Recent variability of the climate and glaciers in China's monsoon region

Abstract

Climatic data, ice core records, the tree-ring index and recorded glacier variations have been compared, and used to reconstruct a history of climatic and glacial changes in the monsoonal temperate-glacier region of southwestern China during the last 400 years. The results indicate that the region's temperature has increased in a fluctuating manner during the 20th century, after the two cold stages of the Little Ice Age of the 17th-19th centuries, with a corresponding retreat of most of the glaciers during the 20th century, against a background of global warming. Rates of retreat accelerated after the 1980s. The few advancing glaciers that did exist have started to retreat in recent years. The amount, trend and amplitude of variation of precipitation have differed in different parts of the region.
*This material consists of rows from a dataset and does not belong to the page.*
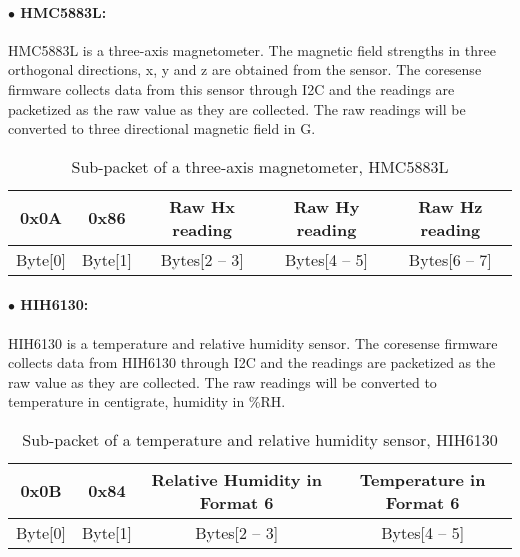 \paragraph{$\bullet$ HMC5883L:}
HMC5883L is a three-axis magnetometer. The magnetic field strengths in three orthogonal directions, x, y and z are obtained from the sensor.
The coresense firmware collects data from this sensor through I2C and the readings are packetized as the raw value as they are collected.
The raw readings will be converted to three directional magnetic field in G.
\\

\begin{table}[h!]
    \centering
    \caption{Sub-packet of a three-axis magnetometer, HMC5883L}
    \begin{tabular}{|c|c|c|c|c|}
        \hline
        \rowcolor{black!8}
        \textbf{0x0A} & \textbf{0x86} & \textbf{Raw Hx reading} & \textbf{Raw Hy reading} & \textbf{Raw Hz reading}\\
        \hline
        Byte[0] & Byte[1] & Bytes[2 -- 3] & Bytes[4 -- 5] & Bytes[6 -- 7] \\ \hline
    \end{tabular}
\end{table}



\paragraph{$\bullet$ HIH6130:}
HIH6130 is a temperature and relative humidity sensor.
The coresense firmware collects data from HIH6130 through I2C and the readings are packetized as the raw value as they are collected.
The raw readings will be converted to temperature in centigrate, humidity in \%RH.
\\

\begin{table}[h!]
    \centering
    \caption{Sub-packet of a temperature and relative humidity sensor, HIH6130}
    \begin{tabular}{|c|c|c|c|}
        \hline
        \rowcolor{black!8}
        \textbf{0x0B} & \textbf{0x84} & \textbf{Relative Humidity in Format 6} & \textbf{Temperature in Format 6} \\
        \hline
        Byte[0] & Byte[1] & Bytes[2 -- 3] & Bytes[4 -- 5] \\ \hline
    \end{tabular}
\end{table}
The climatic records in the Dasuopu ice core, from the Himalaya area in the western part of the region, show a decreasing trend in precipitation, the converse of the trend in temperature. However, in the Hengduan Mountains and other areas of the eastern part of the region, a rising trend in rainfall has accompanied increasing temperatures, a result of the variable atmospheric circulations from different sources. The data indicate that the Southwest Monsoon, which is the principal controlling factor in the Chinese monsoonal temperate-glacier region, can be classified into two parts. One is the Indian Monsoon from the Arabian Sea, passing across the Indian Peninsula. This transports the vapour for precipitation in the Himalaya area, the western part of the monsoonal temperate-glacier region. The other part is the Bengal Monsoon originating in the Bay of Bengal, passing over Bengal and Burma. This is the major source of precipitation in the Hengduan Mountains and other areas in the eastern part of the region. In addition, the eastern part is influenced by the Southeast Monsoon arriving from the western Pacific, whilst the western part is affected in winter by the southern branch of the westerly circulation. This complex atmospheric situation results in differing patterns of precipitation in the western and eastern zones. Although it is clear that both temperature and precipitation affect the glaciers, further work is needed to confirm which is the major factor influencing present glacier change.